Two top Equifax execs to retire after security breach - bifrost
https://www.wsj.com/articles/two-top-equifax-executives-to-retire-1505510863
======
yebyen
I was pretty sure it was true that the CISO had no experience at all after
listening to the first two or three minutes of the video interviews that were
available here[1], but apparently they don't want anyone to see interviews
with the CISO from before the breach (as they have been scrubbed from the
internet.) I have never seen anybody say cloud so many times in two minutes.

By the end of the interview, I felt sorry for her. I have no idea if she had
relevant experience or not, she just sounded like someone who has been
conditioned to argue that delays in new development are unacceptable, and that
the cloud is inevitable, and if it costs more to do it right then you'll have
to make do with less, and cetera and so forth. I'm not terribly shocked that
they've taken down these interviews, but I am very sorry I didn't save a copy
when I found them.

The interviews were still available for viewing as of 12:31pm Eastern Time on
Sept 10, and there are transcripts that you can find following the links in
the article, which has been updated to note the videos were scrubbed from the
internet.

[1]: [https://www.hollywoodlanews.com/equifax-chief-security-
offic...](https://www.hollywoodlanews.com/equifax-chief-security-officer/)

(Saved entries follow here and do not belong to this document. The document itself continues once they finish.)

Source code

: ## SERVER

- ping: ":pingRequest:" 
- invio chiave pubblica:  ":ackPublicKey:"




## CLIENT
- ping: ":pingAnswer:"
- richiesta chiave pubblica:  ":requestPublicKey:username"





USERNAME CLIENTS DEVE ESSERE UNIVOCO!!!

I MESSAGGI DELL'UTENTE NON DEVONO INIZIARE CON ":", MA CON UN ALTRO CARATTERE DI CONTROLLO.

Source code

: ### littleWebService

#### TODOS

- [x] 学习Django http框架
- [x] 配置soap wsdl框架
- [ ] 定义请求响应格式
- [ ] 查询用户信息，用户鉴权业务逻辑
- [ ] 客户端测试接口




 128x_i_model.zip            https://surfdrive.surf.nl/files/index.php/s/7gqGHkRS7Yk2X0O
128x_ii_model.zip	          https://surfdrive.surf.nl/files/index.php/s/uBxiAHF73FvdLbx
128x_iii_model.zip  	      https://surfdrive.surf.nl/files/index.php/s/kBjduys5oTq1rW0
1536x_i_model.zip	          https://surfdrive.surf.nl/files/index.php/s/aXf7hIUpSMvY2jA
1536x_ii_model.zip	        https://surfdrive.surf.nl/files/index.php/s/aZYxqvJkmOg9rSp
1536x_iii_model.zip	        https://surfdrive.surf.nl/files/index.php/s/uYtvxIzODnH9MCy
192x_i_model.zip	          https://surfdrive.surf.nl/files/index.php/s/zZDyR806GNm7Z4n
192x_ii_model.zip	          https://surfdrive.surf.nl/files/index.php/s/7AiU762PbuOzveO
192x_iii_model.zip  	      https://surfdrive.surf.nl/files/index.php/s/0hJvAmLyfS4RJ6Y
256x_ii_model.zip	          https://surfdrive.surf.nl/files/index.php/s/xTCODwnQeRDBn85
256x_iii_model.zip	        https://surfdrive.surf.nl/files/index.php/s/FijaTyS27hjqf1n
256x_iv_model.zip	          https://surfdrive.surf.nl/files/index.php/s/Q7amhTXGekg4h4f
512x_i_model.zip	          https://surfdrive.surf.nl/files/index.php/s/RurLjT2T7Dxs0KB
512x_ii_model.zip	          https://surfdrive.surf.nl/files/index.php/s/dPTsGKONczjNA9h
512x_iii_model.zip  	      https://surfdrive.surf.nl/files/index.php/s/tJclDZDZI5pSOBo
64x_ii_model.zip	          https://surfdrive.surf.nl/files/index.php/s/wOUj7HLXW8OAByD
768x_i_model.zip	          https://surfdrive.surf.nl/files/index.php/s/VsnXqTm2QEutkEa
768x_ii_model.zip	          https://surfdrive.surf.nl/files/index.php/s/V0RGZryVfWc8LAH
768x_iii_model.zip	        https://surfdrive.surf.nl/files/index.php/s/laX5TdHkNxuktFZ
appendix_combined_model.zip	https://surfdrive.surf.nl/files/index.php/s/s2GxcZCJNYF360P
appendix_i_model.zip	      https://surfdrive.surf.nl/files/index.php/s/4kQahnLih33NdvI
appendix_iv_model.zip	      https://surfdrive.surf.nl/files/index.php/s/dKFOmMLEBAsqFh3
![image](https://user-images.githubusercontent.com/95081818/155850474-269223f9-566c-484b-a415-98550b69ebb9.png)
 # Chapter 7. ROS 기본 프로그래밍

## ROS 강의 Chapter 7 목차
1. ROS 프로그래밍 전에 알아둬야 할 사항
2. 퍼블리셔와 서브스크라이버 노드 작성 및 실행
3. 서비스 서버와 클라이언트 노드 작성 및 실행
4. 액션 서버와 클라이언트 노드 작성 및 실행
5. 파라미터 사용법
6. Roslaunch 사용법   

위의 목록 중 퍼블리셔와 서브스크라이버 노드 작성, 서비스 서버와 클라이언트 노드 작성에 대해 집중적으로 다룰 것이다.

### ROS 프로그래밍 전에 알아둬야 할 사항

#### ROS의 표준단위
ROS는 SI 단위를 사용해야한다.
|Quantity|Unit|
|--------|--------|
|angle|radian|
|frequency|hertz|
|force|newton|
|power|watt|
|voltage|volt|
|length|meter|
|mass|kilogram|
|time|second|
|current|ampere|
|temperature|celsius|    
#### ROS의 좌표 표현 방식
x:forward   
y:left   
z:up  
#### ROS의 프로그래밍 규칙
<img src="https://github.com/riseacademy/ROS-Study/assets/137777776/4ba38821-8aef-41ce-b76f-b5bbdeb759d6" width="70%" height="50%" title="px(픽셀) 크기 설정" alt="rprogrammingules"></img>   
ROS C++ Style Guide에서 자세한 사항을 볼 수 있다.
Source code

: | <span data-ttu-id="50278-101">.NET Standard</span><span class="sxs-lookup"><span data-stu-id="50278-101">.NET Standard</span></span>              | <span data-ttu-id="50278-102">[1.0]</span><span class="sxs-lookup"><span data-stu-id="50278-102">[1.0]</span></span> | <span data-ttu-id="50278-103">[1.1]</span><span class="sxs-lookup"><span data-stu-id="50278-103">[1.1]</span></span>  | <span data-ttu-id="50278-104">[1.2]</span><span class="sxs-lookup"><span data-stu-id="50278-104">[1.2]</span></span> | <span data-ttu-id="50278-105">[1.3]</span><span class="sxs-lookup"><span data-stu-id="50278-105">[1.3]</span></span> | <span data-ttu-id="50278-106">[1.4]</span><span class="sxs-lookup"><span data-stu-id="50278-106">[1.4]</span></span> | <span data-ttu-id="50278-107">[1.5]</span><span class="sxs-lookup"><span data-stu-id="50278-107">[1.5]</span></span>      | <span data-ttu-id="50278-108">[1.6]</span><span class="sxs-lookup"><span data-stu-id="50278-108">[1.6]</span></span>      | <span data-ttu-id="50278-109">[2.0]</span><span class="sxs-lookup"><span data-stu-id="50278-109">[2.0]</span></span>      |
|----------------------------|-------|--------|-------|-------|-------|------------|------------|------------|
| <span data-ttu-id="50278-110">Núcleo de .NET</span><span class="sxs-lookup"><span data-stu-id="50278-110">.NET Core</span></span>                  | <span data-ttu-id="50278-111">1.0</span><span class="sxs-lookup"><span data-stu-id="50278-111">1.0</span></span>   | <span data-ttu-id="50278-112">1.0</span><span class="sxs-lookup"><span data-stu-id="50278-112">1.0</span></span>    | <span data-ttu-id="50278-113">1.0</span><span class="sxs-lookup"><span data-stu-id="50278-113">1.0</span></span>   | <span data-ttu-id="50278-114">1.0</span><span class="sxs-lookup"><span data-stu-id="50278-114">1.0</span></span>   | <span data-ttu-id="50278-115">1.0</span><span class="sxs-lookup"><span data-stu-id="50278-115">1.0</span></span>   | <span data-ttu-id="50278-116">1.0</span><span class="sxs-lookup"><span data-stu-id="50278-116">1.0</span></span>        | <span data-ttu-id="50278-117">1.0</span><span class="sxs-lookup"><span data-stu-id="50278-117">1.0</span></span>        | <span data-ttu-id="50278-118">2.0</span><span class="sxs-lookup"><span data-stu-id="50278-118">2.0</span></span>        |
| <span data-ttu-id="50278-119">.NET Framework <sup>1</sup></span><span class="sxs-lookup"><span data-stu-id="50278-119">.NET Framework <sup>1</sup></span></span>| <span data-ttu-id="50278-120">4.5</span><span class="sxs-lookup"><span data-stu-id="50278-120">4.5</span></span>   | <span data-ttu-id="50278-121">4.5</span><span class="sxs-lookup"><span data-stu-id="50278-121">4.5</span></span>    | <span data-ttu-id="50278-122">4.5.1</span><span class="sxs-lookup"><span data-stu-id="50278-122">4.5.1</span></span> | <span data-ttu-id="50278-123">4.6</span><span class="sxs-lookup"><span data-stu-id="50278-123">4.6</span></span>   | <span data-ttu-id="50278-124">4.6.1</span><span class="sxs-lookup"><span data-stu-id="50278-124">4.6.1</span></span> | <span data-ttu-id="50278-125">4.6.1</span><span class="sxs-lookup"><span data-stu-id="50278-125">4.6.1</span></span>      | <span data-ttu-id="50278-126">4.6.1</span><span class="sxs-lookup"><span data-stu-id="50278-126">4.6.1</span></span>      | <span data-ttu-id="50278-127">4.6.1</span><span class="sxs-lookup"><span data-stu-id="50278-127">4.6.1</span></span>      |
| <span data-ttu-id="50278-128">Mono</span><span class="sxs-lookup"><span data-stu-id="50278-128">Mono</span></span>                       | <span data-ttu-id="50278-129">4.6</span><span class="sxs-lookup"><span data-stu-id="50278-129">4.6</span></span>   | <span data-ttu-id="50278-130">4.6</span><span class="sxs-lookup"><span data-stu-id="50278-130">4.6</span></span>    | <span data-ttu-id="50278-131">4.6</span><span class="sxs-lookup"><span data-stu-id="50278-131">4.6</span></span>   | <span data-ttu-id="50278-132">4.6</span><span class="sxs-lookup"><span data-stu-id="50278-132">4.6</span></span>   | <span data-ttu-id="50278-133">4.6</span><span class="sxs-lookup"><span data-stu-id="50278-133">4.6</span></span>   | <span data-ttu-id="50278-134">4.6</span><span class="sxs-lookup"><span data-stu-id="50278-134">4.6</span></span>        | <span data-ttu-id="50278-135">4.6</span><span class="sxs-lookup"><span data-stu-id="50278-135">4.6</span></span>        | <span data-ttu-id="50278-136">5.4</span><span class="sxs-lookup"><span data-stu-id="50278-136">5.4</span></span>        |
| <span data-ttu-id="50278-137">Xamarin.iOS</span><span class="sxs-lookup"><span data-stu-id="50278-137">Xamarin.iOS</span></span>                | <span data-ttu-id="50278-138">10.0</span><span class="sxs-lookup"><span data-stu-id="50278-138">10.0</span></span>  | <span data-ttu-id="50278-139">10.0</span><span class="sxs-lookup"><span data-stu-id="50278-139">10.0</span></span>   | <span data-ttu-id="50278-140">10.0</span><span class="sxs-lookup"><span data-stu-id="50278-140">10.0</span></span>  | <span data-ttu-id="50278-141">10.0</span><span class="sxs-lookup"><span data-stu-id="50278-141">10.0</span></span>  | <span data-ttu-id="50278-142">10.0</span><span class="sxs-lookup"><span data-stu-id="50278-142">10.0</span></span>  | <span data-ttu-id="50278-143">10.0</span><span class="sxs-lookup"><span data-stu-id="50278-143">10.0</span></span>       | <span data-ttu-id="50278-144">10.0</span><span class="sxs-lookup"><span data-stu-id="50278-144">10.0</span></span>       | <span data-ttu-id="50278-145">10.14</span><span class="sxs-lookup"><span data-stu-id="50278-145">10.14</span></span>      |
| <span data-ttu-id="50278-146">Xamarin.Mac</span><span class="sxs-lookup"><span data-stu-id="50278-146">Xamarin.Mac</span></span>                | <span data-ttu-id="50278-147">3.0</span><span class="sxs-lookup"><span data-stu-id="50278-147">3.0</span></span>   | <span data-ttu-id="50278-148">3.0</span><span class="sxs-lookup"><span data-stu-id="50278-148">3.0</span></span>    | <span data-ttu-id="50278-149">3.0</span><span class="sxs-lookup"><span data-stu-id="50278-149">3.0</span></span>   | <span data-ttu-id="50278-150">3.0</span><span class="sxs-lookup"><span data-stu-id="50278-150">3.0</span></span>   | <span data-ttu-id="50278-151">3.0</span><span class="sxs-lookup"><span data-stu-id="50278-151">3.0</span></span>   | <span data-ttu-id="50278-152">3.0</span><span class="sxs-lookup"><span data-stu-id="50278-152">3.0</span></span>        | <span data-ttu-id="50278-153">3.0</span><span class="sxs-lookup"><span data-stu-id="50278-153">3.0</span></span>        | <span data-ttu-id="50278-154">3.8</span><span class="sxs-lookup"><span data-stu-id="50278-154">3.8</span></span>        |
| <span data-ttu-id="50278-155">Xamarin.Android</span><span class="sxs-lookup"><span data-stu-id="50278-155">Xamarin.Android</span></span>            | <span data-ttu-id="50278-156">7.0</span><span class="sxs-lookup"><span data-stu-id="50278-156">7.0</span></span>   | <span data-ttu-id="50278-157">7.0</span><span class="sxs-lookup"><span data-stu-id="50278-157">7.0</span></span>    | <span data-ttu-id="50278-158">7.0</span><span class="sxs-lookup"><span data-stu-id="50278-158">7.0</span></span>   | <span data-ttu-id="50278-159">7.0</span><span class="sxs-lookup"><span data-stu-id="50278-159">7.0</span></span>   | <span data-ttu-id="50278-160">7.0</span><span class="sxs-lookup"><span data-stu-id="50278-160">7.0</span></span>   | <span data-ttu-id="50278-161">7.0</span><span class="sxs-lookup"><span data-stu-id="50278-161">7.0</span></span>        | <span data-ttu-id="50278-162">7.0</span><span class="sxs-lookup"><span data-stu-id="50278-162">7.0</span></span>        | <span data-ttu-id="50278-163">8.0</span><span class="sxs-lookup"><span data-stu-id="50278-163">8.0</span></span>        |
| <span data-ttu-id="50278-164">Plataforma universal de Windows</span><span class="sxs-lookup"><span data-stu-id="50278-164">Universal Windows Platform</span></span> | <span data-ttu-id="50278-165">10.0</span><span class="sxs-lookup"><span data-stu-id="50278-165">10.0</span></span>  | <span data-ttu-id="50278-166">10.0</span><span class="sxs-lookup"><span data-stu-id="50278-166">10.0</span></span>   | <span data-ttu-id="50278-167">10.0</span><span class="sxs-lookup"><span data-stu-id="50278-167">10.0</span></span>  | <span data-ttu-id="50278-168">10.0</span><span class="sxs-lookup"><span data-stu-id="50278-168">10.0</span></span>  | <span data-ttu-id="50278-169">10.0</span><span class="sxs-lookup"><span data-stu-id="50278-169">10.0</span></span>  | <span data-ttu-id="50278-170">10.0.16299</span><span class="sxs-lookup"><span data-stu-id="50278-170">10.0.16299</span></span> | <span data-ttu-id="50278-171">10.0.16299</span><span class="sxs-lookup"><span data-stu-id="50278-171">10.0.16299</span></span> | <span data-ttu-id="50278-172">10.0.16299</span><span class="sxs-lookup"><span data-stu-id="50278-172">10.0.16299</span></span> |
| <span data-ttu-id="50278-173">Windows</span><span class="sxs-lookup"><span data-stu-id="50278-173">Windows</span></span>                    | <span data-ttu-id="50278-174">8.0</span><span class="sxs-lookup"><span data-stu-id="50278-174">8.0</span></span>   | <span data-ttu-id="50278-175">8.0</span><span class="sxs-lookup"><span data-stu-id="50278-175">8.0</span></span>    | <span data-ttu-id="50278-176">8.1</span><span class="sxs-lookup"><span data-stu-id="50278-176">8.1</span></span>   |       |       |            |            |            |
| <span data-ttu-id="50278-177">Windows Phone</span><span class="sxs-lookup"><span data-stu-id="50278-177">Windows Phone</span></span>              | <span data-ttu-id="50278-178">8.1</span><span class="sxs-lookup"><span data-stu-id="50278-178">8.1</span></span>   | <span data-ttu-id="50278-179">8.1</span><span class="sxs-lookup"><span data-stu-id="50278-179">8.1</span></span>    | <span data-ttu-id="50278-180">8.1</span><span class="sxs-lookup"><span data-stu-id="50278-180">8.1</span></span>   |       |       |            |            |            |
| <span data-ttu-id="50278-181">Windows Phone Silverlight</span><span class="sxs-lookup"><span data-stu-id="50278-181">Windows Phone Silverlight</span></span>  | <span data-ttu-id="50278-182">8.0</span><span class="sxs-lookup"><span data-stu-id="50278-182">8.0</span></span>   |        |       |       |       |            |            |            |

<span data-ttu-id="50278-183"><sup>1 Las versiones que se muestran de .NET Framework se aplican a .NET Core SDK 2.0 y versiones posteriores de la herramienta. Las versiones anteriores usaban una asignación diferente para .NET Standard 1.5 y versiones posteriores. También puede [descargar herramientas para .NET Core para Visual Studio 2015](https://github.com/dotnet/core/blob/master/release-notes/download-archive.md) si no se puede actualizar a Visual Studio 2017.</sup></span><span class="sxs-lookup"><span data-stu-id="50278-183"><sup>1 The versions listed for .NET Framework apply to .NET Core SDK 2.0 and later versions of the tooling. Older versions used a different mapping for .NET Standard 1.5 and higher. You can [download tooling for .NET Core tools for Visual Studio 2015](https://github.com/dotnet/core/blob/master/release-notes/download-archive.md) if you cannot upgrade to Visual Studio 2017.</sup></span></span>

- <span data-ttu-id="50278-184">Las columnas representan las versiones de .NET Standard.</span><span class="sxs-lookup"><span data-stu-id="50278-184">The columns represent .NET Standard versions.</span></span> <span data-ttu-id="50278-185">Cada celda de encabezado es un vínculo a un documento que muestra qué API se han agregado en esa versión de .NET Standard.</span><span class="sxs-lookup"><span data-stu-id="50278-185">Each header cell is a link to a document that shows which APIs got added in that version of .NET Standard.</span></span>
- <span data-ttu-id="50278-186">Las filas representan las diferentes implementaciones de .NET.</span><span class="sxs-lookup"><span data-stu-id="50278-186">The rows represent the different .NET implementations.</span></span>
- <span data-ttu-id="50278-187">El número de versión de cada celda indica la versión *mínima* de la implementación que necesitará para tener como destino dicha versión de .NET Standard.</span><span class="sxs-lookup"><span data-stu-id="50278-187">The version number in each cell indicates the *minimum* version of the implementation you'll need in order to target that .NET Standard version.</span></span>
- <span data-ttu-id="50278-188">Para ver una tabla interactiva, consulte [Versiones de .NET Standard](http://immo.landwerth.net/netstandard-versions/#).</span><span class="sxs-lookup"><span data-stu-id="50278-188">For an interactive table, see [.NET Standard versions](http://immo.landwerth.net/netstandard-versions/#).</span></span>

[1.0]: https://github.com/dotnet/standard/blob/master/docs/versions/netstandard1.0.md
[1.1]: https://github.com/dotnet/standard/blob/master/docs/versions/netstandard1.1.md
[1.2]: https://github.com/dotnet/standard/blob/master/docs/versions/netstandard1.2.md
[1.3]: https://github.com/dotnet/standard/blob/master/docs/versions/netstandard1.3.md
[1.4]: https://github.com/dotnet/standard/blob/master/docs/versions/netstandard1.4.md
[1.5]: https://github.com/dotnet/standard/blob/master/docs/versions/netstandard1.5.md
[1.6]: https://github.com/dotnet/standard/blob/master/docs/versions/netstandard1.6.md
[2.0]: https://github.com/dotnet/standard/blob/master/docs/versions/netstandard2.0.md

"The full interview videos went far in explaining what may have been the
eventual cause of the massive leak of information now gravely affecting 143
million Americans."

Serious question, is there any way this might actually count as destroying
evidence?

It says the interviews were removed by user, but I saw them and they were
briefly still playable after they were first reported on. Someone must have
been keen enough to snag a copy. They were _eye opening._

The transcript does not include the quote that really brought it home for me,
"resistance to the cloud is futile" – I wonder what else it does not
include...

[https://archive.is/Je7Yi](https://archive.is/Je7Yi)

[https://archive.is/6M8mg](https://archive.is/6M8mg)

------
mgleason_3
I think we're looking at this all wrong. It doesn't matter what the technical
details are. If you're controlling something dangerous it's your
responsibility to ensure it doesn't do damage or hurt anyone.

Take a car for example. If you're driving and you allow the car to hit someone
and they die, you are charged with manslaughter. It's your responsibility to
operate it safely. It doesn't matter if the conditions were difficult. In fact
it's worse - you shouldn't have operated the car.

It's the same concept here. They were operating something dangerous and did
not take the necessary steps to ensure our safety.

They should go to jail.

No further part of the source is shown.